Open invitation Mueller’s public statement fuels calls for Trump impeachment


Associated Press

WASHINGTON

Special counsel Robert Mueller’s first – and possibly last – public statement on the Russia investigation is fueling fresh calls on Capitol Hill to begin impeachment proceedings against President Donald Trump, a step that Democratic leaders have so far resisted.

Surprising Washington with brief remarks Wednesday, Mueller indicated it’s up to Congress to decide what to do with his findings.

The special counsel reiterated that, bound by Justice Department policy, charging a sitting president with a crime was “not an option.”

But he also stressed he could not exonerate Trump. Instead, he cited that same policy to say, “The Constitution requires a process other than the criminal justice system.”

With Mueller closing his office and not expected to comment further, it all amounted, for some, to an open invitation for Congress to launch impeachment proceedings.

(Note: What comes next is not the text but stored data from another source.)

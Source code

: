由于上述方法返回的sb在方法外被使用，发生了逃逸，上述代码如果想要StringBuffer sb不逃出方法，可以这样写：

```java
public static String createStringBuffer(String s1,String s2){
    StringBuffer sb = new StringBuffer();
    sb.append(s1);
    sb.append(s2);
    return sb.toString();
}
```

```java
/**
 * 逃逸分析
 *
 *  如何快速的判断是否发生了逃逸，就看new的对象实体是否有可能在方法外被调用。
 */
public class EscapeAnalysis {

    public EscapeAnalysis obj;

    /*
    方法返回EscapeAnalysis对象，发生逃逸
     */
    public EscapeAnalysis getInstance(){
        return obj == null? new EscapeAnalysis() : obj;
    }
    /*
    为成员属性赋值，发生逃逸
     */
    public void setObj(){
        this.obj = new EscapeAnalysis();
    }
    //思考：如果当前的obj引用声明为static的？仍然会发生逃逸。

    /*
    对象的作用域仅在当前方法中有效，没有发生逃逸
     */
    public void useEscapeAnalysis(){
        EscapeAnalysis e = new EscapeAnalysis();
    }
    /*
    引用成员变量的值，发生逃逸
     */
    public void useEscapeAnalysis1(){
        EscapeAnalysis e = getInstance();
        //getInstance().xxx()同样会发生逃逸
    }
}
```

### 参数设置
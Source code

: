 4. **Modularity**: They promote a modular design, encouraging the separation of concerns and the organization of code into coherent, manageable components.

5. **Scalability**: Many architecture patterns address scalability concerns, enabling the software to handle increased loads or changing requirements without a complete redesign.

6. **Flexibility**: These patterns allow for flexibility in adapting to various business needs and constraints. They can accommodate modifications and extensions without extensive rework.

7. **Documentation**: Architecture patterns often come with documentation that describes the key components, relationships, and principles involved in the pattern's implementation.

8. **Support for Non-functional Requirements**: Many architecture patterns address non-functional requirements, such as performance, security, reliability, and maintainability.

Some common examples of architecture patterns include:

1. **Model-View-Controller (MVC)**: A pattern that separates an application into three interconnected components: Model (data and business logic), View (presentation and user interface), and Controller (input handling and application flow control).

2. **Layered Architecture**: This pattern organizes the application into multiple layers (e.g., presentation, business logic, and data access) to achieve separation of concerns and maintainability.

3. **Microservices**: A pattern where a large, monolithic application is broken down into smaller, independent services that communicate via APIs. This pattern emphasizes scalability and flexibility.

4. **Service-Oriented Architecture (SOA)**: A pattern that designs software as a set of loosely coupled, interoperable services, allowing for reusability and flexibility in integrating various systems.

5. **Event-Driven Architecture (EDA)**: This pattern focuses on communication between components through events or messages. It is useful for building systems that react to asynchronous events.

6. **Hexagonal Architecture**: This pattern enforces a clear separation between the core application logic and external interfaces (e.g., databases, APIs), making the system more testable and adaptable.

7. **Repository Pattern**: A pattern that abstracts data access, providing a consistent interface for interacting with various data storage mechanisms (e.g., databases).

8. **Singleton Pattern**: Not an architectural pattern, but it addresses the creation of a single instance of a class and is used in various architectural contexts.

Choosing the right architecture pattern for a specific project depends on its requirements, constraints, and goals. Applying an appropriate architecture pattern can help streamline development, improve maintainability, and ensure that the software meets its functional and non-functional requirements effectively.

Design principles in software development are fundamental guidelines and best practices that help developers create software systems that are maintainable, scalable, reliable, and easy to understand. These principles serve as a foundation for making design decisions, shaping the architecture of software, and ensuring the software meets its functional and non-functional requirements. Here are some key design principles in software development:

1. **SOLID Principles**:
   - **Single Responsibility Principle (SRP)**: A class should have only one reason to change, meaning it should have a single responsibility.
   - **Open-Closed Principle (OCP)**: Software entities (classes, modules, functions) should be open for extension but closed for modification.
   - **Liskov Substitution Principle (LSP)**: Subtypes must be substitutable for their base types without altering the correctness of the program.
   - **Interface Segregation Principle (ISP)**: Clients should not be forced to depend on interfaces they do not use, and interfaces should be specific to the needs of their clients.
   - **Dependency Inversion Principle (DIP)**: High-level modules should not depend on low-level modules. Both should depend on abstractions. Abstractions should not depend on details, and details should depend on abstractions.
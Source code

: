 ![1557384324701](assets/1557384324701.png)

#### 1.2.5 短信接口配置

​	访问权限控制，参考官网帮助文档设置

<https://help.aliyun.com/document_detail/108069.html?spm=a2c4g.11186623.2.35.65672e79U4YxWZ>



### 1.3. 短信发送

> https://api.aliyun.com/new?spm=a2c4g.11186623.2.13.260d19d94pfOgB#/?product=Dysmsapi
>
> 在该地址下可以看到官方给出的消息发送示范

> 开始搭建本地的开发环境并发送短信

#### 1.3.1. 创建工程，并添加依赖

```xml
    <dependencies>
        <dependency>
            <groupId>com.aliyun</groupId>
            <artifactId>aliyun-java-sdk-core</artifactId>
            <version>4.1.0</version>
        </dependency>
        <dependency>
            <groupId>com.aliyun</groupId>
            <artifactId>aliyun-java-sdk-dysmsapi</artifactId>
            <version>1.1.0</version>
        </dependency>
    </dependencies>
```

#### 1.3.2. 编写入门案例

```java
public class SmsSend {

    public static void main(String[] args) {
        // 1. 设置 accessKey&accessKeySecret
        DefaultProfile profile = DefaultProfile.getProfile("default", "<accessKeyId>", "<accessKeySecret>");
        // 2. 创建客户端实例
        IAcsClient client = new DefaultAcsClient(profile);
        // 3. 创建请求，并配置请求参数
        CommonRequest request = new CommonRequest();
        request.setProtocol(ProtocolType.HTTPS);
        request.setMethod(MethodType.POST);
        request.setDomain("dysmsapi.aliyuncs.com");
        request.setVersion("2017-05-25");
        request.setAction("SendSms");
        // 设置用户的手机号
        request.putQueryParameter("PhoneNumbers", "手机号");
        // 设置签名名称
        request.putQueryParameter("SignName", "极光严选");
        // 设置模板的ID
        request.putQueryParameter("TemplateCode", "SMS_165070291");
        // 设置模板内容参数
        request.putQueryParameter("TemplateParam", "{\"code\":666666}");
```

“He’s asking us to do what he wasn’t allowed to – hold the president accountable,” said Rep. Val Demings, D-Fla., a member of the House Judiciary Committee, the panel with impeachment power.

“We have one remaining path to ensure justice is served,” said Sen. Cory Booker of New Jersey, a Democratic presidential candidate. “It’s clear that the House must begin impeachment proceedings. No one is above the law.”

But top Democrats, with almost no support from Republicans, are hesitant to go it alone on an impeachment inquiry that House Speaker Nancy Pelosi has warned would be divisive for the nation. They prefer to continue the work of investigating the president and building, as Pelosi said Wednesday, a case that’s “very compelling to the American people.”

“We are legislating, we’re investigating and we are litigating,” Pelosi said at an event in San Francisco.

“Nothing is off the table,” she said. “We want to do what is right and what gets results.”

Staying the course, Rep. Jerrold Nadler, D-N.Y., the chairman of the Judiciary Committee, at a news conference in New York stopped short of calling for an impeachment inquiry.